**What the task asks:**
Go over the entries below line by line, copying each one that contains the word "targetPolyIndices".

**Provided data:**
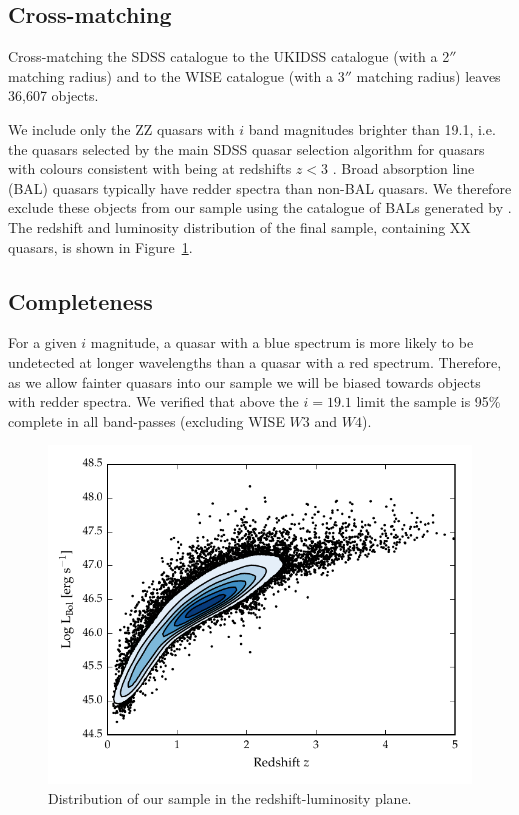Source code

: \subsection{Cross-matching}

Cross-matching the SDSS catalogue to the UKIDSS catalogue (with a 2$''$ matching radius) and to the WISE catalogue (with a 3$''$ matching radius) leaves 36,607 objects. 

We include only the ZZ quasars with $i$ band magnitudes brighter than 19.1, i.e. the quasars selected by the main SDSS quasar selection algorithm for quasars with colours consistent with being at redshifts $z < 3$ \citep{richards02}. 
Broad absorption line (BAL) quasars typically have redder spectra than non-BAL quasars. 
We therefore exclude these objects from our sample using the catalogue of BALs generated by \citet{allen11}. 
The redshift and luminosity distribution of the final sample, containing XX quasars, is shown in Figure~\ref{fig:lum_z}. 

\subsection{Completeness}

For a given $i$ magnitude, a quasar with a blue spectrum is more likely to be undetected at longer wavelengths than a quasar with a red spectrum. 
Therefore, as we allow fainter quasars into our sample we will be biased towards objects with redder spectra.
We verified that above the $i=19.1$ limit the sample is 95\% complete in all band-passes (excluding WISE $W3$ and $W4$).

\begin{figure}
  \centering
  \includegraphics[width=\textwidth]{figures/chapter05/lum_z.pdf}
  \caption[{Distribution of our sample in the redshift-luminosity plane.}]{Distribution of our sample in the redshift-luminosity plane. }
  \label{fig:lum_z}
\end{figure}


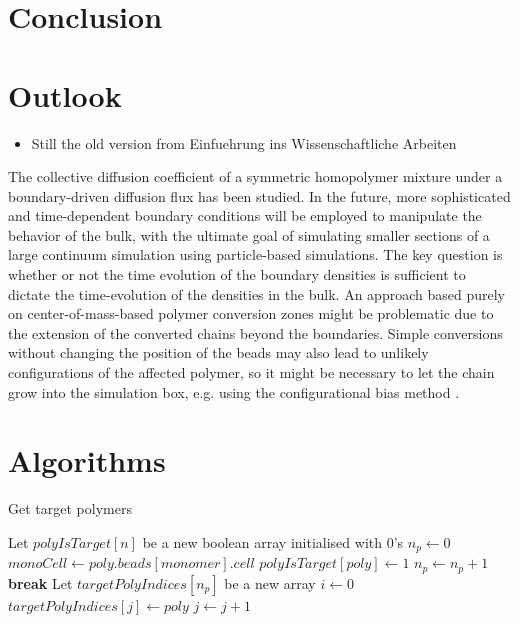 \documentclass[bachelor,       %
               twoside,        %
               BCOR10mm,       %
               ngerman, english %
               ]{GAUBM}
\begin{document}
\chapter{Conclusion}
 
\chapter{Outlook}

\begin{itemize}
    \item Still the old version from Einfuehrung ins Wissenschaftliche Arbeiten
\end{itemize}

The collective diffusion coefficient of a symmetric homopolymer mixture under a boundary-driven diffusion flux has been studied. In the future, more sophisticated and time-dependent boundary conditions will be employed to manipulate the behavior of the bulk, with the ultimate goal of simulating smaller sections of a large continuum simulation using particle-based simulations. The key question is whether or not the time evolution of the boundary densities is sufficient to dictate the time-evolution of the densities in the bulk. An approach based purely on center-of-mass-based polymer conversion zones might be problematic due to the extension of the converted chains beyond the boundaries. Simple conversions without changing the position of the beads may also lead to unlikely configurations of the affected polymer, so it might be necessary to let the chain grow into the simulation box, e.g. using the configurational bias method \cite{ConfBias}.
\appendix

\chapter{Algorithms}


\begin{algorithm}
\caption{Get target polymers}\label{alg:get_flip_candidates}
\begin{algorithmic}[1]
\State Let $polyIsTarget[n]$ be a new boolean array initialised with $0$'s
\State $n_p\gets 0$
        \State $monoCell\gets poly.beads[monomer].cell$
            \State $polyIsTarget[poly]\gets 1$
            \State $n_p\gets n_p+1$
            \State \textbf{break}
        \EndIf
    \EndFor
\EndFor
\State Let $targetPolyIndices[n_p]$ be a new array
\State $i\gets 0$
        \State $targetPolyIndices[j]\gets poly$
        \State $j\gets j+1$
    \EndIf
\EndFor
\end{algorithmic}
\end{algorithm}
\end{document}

**Written reply:**
\State Let $targetPolyIndices[n_p]$ be a new array
        \State $targetPolyIndices[j]\gets poly$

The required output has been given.